The aim of this study was to compare the accuracy, safety, and usefulness of percutaneous pedicle screw (PPS) placement for lumbar fixation using a multi-axis angiography unit (MAU) and an electronic conductivity device (ECD) with a cannulated Jamshidi needle with that using a conventional C-arm. Of 65 cases that underwent lumbar fixation (region between L1-S1) during April 2013 to March 2019, 57 cases that could be followed-up for more than 12 months after the procedure were included. Among them, 31 patients (150 screws) received treatment with MAU and ECD (MAU+ECD group) and 26 (117 screws) were treated with the conventional C-arm. We performed a retrospective study of the surgical techniques used in each group at our institute by assessing the accuracy of PPS using Gertzbin–Robbins classification and the Japanese Orthopedic Association (JOA) score for recovery.
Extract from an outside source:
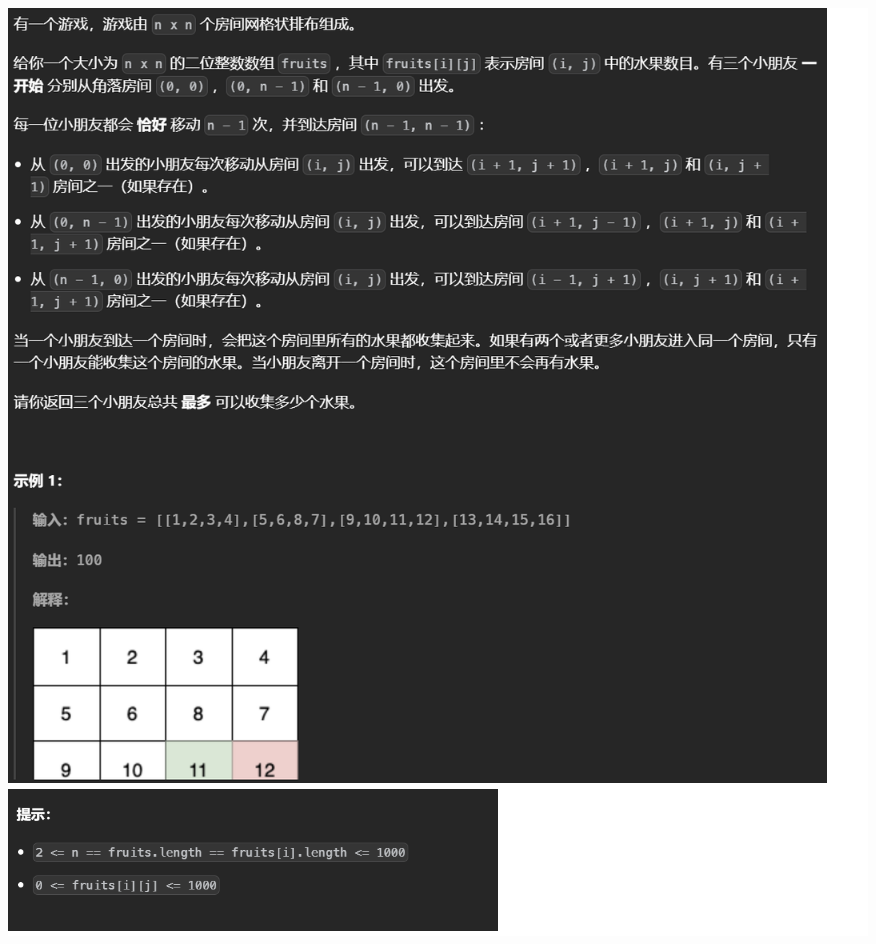 <img src="./assets/{799F6C8A-0D05-40C4-B780-1C33FF7897F7}.png" alt="{799F6C8A-0D05-40C4-B780-1C33FF7897F7}" style="zoom:80%;" />



<img src="./assets/{36B15BA3-E828-4B39-9878-D6D8CE7A8AB2}.png" alt="{36B15BA3-E828-4B39-9878-D6D8CE7A8AB2}" style="zoom:67%;" />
There was no significant difference in surgery outcome based on the JOA recovery rate. There was a significant difference between the two groups in terms of Accuracy-1 (Group A indicating accuracy and Groups B–E indicating inaccuracy), where the rates were 85.3% and 72.0% in the MAU+ECD group and C-arm group, respectively (P = 0.008). There was also a significant difference between the two groups in terms of Accuracy-2 (Groups A–B indicating accuracy; Groups C–E indicate inaccuracy), where the rates were 98.0% and 92.4% in the MAU+ECD and C-arm groups, respectively (P = 0.036). A combination of MAU and ECD is a safe and accurate method for inserting screws into the pedicle.